Methods: Time and concentration-dependent MB accumulation by HCEC was determined colorimetrically and MB inhibition of virus production of 5 E70 and 3 CA24v AHC epidemic isolates in HCEC was determined by micro-plaque assay. AHC virus cytopathy inhibition by MB was detected by reductions in virus-induced caspase-3 activity and polymeric DNA fragments.
Results: MB uptake by HCEC was rapid and concentration dependent. MB inhibition of E70 and CA24v production was concentration dependent. AHC virus yields were significantly lower (50 to > 10,000 fold) in HCEC pre-treated with 0.25– 1% MB than in placebo controls (p’s ≤ 0.01). MB pre-treatment significantly inhibited virus-induced caspase-3 activation and DNA fragmentation (p’s< 0.01).
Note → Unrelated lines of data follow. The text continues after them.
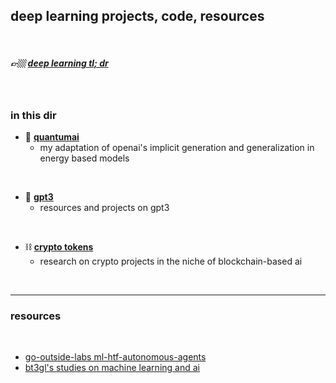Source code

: ## deep learning projects, code, resources
 
<br>

##### 👉🏼 [deep learning tl; dr](deep_learning_tldr.md)

<br>

### in this dir

* 🧬 **[quantumai](EBMs)**
  * my adaptation of openai's implicit generation and generalization in energy based models
 
 
<br>

* 🦾 **[gpt3](GPT3)**
  * resources and projects on gpt3

<br>


* ⛓ **[crypto tokens](crypto_tokens)**
  * research on crypto projects in the niche of blockchain-based ai


<br>

----

### resources

<br>

* [go-outside-labs ml-htf-autonomous-agents](https://github.com/go-outside-labs/ml-htf-autonomous-agents)
* [bt3gl's studies on machine learning and ai](https://singularity-sh.vercel.app/archives.html)
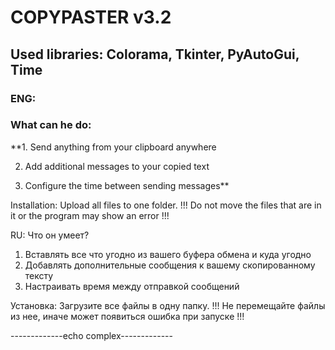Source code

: # COPYPASTER v3.2

## Used libraries: Colorama, Tkinter, PyAutoGui, Time

### ENG: 
### What can he do:

**1. Send anything from your clipboard anywhere

2. Add additional messages to your copied text

3. Сonfigure the time between sending messages**

Installation:
Upload all files to one folder.
!!! Do not move the files that are in it or the program may show an error !!!

RU:
Что он умеет?
1. Вставлять все что угодно из вашего буфера обмена и куда угодно
2. Добавлять дополнительные сообщения к вашему скопированному тексту
3. Настраивать время между отправкой сообщений

Установка:
Загрузите все файлы в одну папку.
!!! Не перемещайте файлы из нее, иначе может появиться ошибка при запуске !!!

-------------echo complex-------------
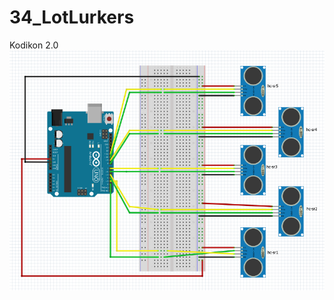 # 34_LotLurkers
Kodikon 2.0
![image](https://github.com/rahulrao9/34_LotLurkers/blob/main/circuit.png)

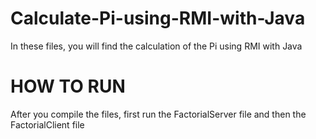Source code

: # Calculate-Pi-using-RMI-with-Java
In these files, you will find the calculation of the Pi using RMI with Java
# HOW TO RUN
After you compile the files, first run the FactorialServer file and then the FactorialClient file

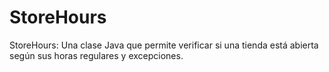 # StoreHours
StoreHours: Una clase Java que permite verificar si una tienda está abierta según sus horas regulares y excepciones.
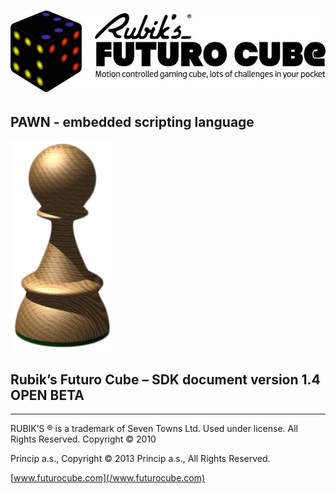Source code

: # ![](/assets/logo.jpg)

## 

## PAWN - embedded scripting language

  

![](/assets/Pawn_logo.png)

  

## Rubik’s Futuro Cube – SDK document version 1.4 OPEN BETA

  

---

  

RUBIK’S ® is a trademark of Seven Towns Ltd. Used under license. All Rights Reserved. Copyright © 2010

Princip a.s., Copyright © 2013 Princip a.s., All Rights Reserved.

[www.futurocube.com](/www.futurocube.com)

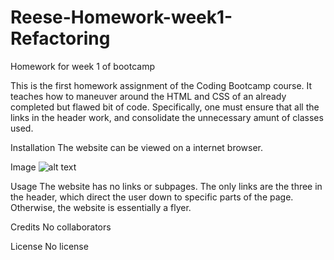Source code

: # Reese-Homework-week1-Refactoring
Homework for week 1 of bootcamp

This is the first homework assignment of the Coding Bootcamp course. It teaches how to maneuver around the HTML and CSS of an already completed but flawed bit of code. Specifically, one must ensure that all the links in the header work, and consolidate the unnecessary amunt of classes used.

Installation
The website can be viewed on a internet browser.

Image
![alt text](./assets:images/Horiseon.png)

Usage
The website has no links or subpages. The only links are the three in the header, which direct the user down to specific parts of the page. Otherwise, the website is essentially a flyer.

Credits
No collaborators

License
No license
Virus-infected cells accumulate oxidized MB and MB application up to 6 h after infection inhibited virus production and virus-induced HCEC cytopathy.
Conclusion: The results suggest MB treatment prior to and shortly after infection can inhibit AHC virus production and caspase-mediated HCEC cytopathy. The results support the therapeutic potential of ophthalmic solutions containing MB against AHC virus infection during epidemics.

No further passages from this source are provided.